An urn A contains 6 white balls and 7 black balls. And urn B contains 8 white balls and 6 black balls. A person draws a ball at random from one of the two urns. It turns out to be black. What is probability that the ball was drawn from urn A?

(A) 7/14
(B) 49/88
(C) 39/88
(D) None of the above

To find the probability that the black ball was drawn from urn A, we can use Bayes' theorem.
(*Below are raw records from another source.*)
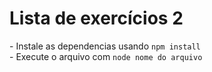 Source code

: <h1>Lista de exercícios 2</h1>
- Instale as dependencias usando <code>npm install</code>
<br>
- Execute o arquivo com <code>node nome do arquivo</code> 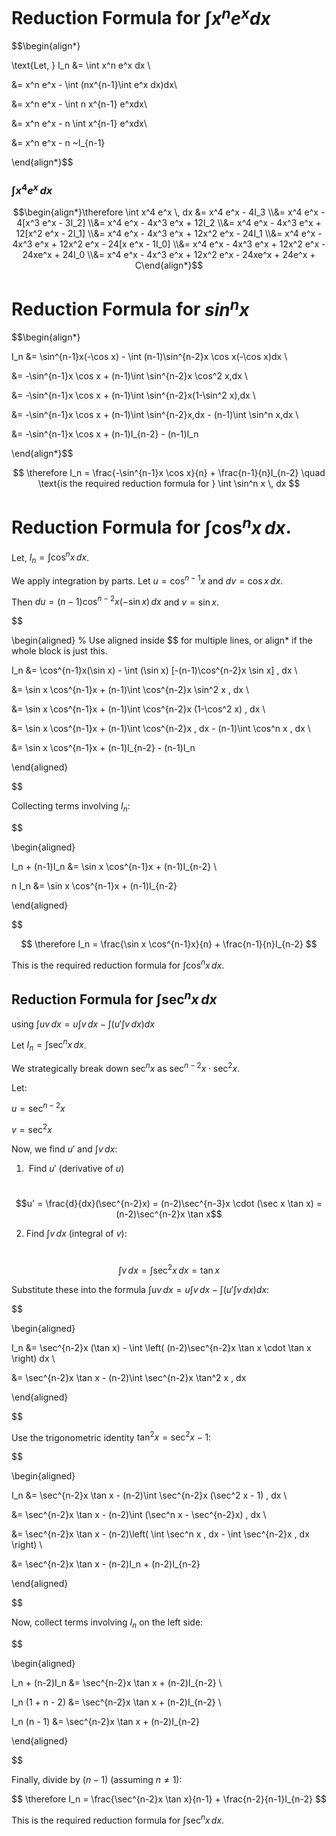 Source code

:   

# Reduction Formula for $\int x^n e^x dx$

  

$$\begin{align*}

\text{Let, } I_n &= \int x^n e^x dx \\

&= x^n e^x - \int (nx^{n-1}\int e^x dx)dx\\

&= x^n e^x - \int n x^{n-1} e^xdx\\

&= x^n e^x - n \int x^{n-1} e^xdx\\

&= x^n e^x - n ~I_{n-1}

\end{align*}$$

  

### $\int x^4 e^x \, dx$

$$\begin{align*}\therefore \int x^4 e^x \, dx &= x^4 e^x - 4I_3 \\&= x^4 e^x - 4[x^3 e^x - 3I_2] \\&= x^4 e^x - 4x^3 e^x + 12I_2 \\&= x^4 e^x - 4x^3 e^x + 12[x^2 e^x - 2I_1] \\&= x^4 e^x - 4x^3 e^x + 12x^2 e^x - 24I_1 \\&= x^4 e^x - 4x^3 e^x + 12x^2 e^x - 24[x e^x - 1I_0] \\&= x^4 e^x - 4x^3 e^x + 12x^2 e^x - 24xe^x + 24I_0 \\&= x^4 e^x - 4x^3 e^x + 12x^2 e^x - 24xe^x + 24e^x + C\end{align*}$$

  
  
  
  

# Reduction Formula for $sin ^nx​$

  

$$\begin{align*}

I_n &= \sin^{n-1}x(-\cos x) - \int (n-1)\sin^{n-2}x \cos x(-\cos x)dx \\

&= -\sin^{n-1}x \cos x + (n-1)\int \sin^{n-2}x \cos^2 x\,dx \\

&= -\sin^{n-1}x \cos x + (n-1)\int \sin^{n-2}x(1-\sin^2 x)\,dx \\

&= -\sin^{n-1}x \cos x + (n-1)\int \sin^{n-2}x\,dx - (n-1)\int \sin^n x\,dx \\

&= -\sin^{n-1}x \cos x + (n-1)I_{n-2} - (n-1)I_n

\end{align*}$$

  

$$ \therefore I_n = \frac{-\sin^{n-1}x \cos x}{n} + \frac{n-1}{n}I_{n-2} \quad \text{is the required reduction formula for } \int \sin^n x \, dx $$

  
  
  
  
  

# Reduction Formula for $\int \cos^n x \, dx$.

Let, $I_n = \int \cos^n x \, dx$.

We apply integration by parts. Let $u = \cos^{n-1}x$ and $dv = \cos x \, dx$.

Then $du = (n-1)\cos^{n-2}x (-\sin x) \, dx$ and $v = \sin x$.

  

$$

\begin{aligned} % Use aligned inside $$ for multiple lines, or align* if the whole block is just this.

I_n &= \cos^{n-1}x(\sin x) - \int (\sin x) [-(n-1)\cos^{n-2}x \sin x] \, dx \\

&= \sin x \cos^{n-1}x + (n-1)\int \cos^{n-2}x \sin^2 x \, dx \\

&= \sin x \cos^{n-1}x + (n-1)\int \cos^{n-2}x (1-\cos^2 x) \, dx \\

&= \sin x \cos^{n-1}x + (n-1)\int \cos^{n-2}x \, dx - (n-1)\int \cos^n x \, dx \\

&= \sin x \cos^{n-1}x + (n-1)I_{n-2} - (n-1)I_n

\end{aligned}

$$

Collecting terms involving $I_n$:

$$

\begin{aligned}

I_n + (n-1)I_n &= \sin x \cos^{n-1}x + (n-1)I_{n-2} \\

n I_n &= \sin x \cos^{n-1}x + (n-1)I_{n-2}

\end{aligned}

$$

$$ \therefore I_n = \frac{\sin x \cos^{n-1}x}{n} + \frac{n-1}{n}I_{n-2} $$

This is the required reduction formula for $\int \cos^n x \, dx$.

  
  
  
  

## Reduction Formula for $\int \sec^n x \, dx$

  

using $\int uv \, dx = u \int v \, dx - \int \left( u' \int v \, dx \right) dx$

  

Let $I_n = \int \sec^n x \, dx$.

We strategically break down $\sec^n x$ as $\sec^{n-2}x \cdot \sec^2 x$.

  

Let:

$u = \sec^{n-2}x$

$v = \sec^2 x$

  

Now, we find $u'$ and $\int v \, dx$:

  

1.  Find $u'$ (derivative of $u$)

    $$u' = \frac{d}{dx}(\sec^{n-2}x) = (n-2)\sec^{n-3}x \cdot (\sec x \tan x) = (n-2)\sec^{n-2}x \tan x$$

  

2. Find $\int v \, dx$ (integral of $v$):

    $$\int v \, dx = \int \sec^2 x \, dx = \tan x$$

  

Substitute these into the formula $\int uv \, dx = u \int v \, dx - \int \left( u' \int v \, dx \right) dx$:

$$

\begin{aligned}

I_n &= \sec^{n-2}x (\tan x) - \int \left( (n-2)\sec^{n-2}x \tan x \cdot \tan x \right) dx \\

&= \sec^{n-2}x \tan x - (n-2)\int \sec^{n-2}x \tan^2 x \, dx

\end{aligned}

$$

Use the trigonometric identity $\tan^2 x = \sec^2 x - 1$:

$$

\begin{aligned}

I_n &= \sec^{n-2}x \tan x - (n-2)\int \sec^{n-2}x (\sec^2 x - 1) \, dx \\

&= \sec^{n-2}x \tan x - (n-2)\int (\sec^n x - \sec^{n-2}x) \, dx \\

&= \sec^{n-2}x \tan x - (n-2)\left( \int \sec^n x \, dx - \int \sec^{n-2}x \, dx \right) \\

&= \sec^{n-2}x \tan x - (n-2)I_n + (n-2)I_{n-2}

\end{aligned}

$$

Now, collect terms involving $I_n$ on the left side:

$$

\begin{aligned}

I_n + (n-2)I_n &= \sec^{n-2}x \tan x + (n-2)I_{n-2} \\

I_n (1 + n - 2) &= \sec^{n-2}x \tan x + (n-2)I_{n-2} \\

I_n (n - 1) &= \sec^{n-2}x \tan x + (n-2)I_{n-2}

\end{aligned}

$$

Finally, divide by $(n-1)$ (assuming $n \ne 1$):

$$ \therefore I_n = \frac{\sec^{n-2}x \tan x}{n-1} + \frac{n-2}{n-1}I_{n-2} $$

This is the required reduction formula for $\int \sec^n x \, dx$.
Bayes' theorem states that the probability of an event A given that event B has occurred can be calculated using the formula:

P(A|B) = (P(B|A) * P(A)) / P(B)

Let's let A represent the event that the ball was drawn from urn A, and B represent the event that a black ball was drawn.

We need to find P(A|B), which is the probability that the ball was drawn from urn A given that a black ball was drawn.
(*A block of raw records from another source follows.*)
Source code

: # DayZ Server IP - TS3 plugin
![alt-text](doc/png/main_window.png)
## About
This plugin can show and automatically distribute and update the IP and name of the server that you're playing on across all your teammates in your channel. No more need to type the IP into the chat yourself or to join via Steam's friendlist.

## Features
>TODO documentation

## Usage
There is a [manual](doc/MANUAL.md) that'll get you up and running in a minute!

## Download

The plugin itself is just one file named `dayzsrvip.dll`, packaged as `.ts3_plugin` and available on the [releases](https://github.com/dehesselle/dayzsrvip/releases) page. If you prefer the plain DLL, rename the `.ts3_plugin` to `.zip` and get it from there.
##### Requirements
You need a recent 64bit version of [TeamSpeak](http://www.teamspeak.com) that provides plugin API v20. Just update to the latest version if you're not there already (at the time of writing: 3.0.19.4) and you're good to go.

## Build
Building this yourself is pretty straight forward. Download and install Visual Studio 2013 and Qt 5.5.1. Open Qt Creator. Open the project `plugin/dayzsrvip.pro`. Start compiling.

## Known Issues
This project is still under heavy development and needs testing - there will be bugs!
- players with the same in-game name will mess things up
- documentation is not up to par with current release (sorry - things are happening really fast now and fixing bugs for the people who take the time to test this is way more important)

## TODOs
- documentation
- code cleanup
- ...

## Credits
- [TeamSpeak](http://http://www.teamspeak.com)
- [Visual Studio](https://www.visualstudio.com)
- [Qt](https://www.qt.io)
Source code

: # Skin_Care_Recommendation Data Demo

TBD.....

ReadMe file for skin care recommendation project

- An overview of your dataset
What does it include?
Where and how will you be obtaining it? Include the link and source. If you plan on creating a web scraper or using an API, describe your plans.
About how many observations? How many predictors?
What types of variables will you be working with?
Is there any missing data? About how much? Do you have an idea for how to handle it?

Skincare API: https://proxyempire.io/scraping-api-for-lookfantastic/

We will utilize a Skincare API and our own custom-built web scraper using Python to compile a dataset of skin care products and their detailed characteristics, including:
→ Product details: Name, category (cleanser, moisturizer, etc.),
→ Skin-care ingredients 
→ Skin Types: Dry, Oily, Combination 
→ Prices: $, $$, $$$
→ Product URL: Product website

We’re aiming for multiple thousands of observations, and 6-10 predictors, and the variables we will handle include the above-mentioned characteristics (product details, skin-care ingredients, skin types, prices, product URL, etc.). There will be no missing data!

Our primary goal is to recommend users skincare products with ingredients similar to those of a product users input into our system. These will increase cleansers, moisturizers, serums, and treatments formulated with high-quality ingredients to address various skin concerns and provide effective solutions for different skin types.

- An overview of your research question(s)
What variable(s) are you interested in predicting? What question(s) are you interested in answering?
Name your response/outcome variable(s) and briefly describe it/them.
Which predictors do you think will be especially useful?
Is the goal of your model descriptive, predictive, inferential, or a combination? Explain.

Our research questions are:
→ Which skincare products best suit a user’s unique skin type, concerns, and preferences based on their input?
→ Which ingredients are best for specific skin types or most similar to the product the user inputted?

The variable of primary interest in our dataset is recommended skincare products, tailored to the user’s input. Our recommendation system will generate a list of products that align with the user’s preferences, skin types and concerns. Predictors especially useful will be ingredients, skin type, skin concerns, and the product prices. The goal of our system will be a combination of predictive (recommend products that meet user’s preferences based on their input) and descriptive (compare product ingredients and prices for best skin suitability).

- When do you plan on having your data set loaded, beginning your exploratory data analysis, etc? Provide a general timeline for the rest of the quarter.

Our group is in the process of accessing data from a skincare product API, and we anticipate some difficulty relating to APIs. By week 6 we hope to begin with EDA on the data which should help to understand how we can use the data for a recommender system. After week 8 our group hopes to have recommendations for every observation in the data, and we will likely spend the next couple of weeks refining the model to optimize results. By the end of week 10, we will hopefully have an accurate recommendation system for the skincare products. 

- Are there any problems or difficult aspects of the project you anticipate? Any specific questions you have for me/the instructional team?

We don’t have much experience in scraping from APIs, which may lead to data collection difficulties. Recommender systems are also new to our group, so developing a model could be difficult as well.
P(B|A) is the probability of drawing a black ball given that the ball was drawn from urn A. In this case, there are 7 black balls out of a total of 13 balls in urn A, so P(B|A) = 7/13.

P(A) is the probability of drawing from urn A, which is 1/2 since there are 2 urns.
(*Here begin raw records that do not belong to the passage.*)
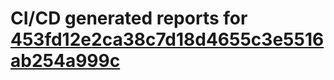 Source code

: # CI/CD generated reports for [453fd12e2ca38c7d18d4655c3e5516ab254a999c](https://github.com/hydephp/develop/commit/453fd12e2ca38c7d18d4655c3e5516ab254a999c)
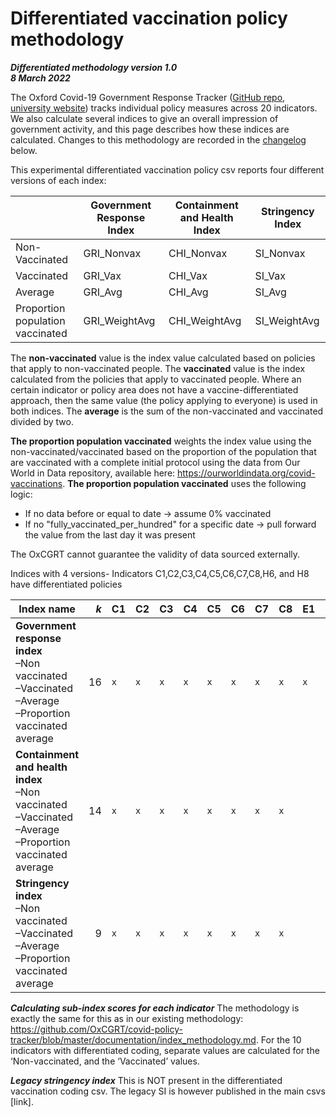 # Differentiated vaccination policy methodology

***Differentiated methodology version 1.0 <br/>8 March 2022***

The Oxford Covid-19 Government Response Tracker ([GitHub repo](https://github.com/OxCGRT/covid-policy-tracker), [university website](https://www.bsg.ox.ac.uk/covidtracker)) tracks individual policy measures across 20 indicators. We also calculate several indices to give an overall impression of government activity, and this page describes how these indices are calculated. Changes to this methodology are recorded in the [changelog](#index-methodology-changelog) below.

This experimental differentiated vaccination policy csv reports four different versions of each index:

|  | Government Response Index | Containment and Health Index | Stringency Index | 
| --- | --- | --- | --- | 
| Non-Vaccinated | GRI_Nonvax | CHI_Nonvax | SI_Nonvax | 
| Vaccinated | GRI_Vax | CHI_Vax | SI_Vax | 
| Average | GRI_Avg | CHI_Avg | SI_Avg | 
| Proportion population vaccinated | GRI_WeightAvg | CHI_WeightAvg | SI_WeightAvg | 


The **non-vaccinated** value is the index value calculated based on policies that apply to non-vaccinated people. The **vaccinated** value is the index calculated from the policies that apply to vaccinated people. Where an certain indicator or policy area does not have a vaccine-differentiated approach, then the same value (the policy applying to everyone) is used in both indices. The **average** is the sum of the non-vaccinated and vaccinated divided by two. 

**The proportion population vaccinated**  weights the index value using the non-vaccinated/vaccinated based on the proportion of the population that are vaccinated with a complete initial protocol using the data from Our World in Data repository, available here: https://ourworldindata.org/covid-vaccinations. **The proportion population vaccinated** uses the following logic:

  - If no data before or equal to date -> assume 0% vaccinated
  - If no "fully_vaccinated_per_hundred" for a specific date -> pull forward the value from the last day it was present

The OxCGRT cannot guarantee the validity of data sourced externally.


Indices with 4 versions- Indicators C1,C2,C3,C4,C5,C6,C7,C8,H6, and H8 have differentiated policies

| Index name | _k_ | **C1** | **C2** | **C3** | **C4** | **C5** | **C6** | **C7** | **C8** | E1 | E2 | E3 | E4 | H1 | H2 | H3 | H4 | H5 | **H6** | H7 | **H8** | M1 |
| --- | ---: | --- | --- | --- | --- | --- | --- | --- | --- | --- | --- | --- | --- | --- | --- | --- | --- | --- | --- |--- |--- |--- |
| **Government response index** <br/>–Non vaccinated<br>–Vaccinated<br>–Average<br>–Proportion vaccinated average | 16 | `x` | `x` | `x` | `x` | `x` | `x` | `x` | `x` | `x` | `x` | | | `x` | `x` | `x` | | | `x` | `x` | `x` | | | |
| **Containment and health index** <br/>–Non vaccinated<br>–Vaccinated<br>–Average<br>–Proportion vaccinated average | 14 | `x` | `x` | `x` | `x` | `x` | `x` | `x` | `x` | | | | | `x` | `x` | `x` | | |`x` | `x` | `x` | | | |
| **Stringency index** <br/>–Non vaccinated<br>–Vaccinated<br>–Average<br>–Proportion vaccinated average | 9 | `x` | `x` | `x` | `x` | `x` | `x` | `x` | `x` | | | | | `x` | | | | | | |


***Calculating sub-index scores for each indicator***
The methodology is exactly the same for this as in our existing methodology: https://github.com/OxCGRT/covid-policy-tracker/blob/master/documentation/index_methodology.md. For the 10 indicators with differentiated coding, separate values are calculated for the ‘Non-vaccinated, and the ‘Vaccinated’ values.

***Legacy stringency index***
This is NOT present in the differentiated vaccination coding csv. The legacy SI is however published in the main csvs [link].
P(B) is the probability of drawing a black ball. To find this, we need to consider the total number of black balls in both urns. There are 7 black balls in urn A and 6 black balls in urn B, so there are 7+6 = 13 black balls in total. The total number of balls is 6+7+8+6 = 27. Therefore, P(B) = 13/27.

Plugging all these values into Bayes' theorem:

P(A|B) = (P(B|A) * P(A)) / P(B)
P(A|B) = (7/13 * 1/2) / (13/27)
P(A|B) = 7/26

So, the probability that the ball was drawn from urn A given that a black ball was drawn is 7/26.

None of the answer choices provided match this probability, so the answer is None of the above.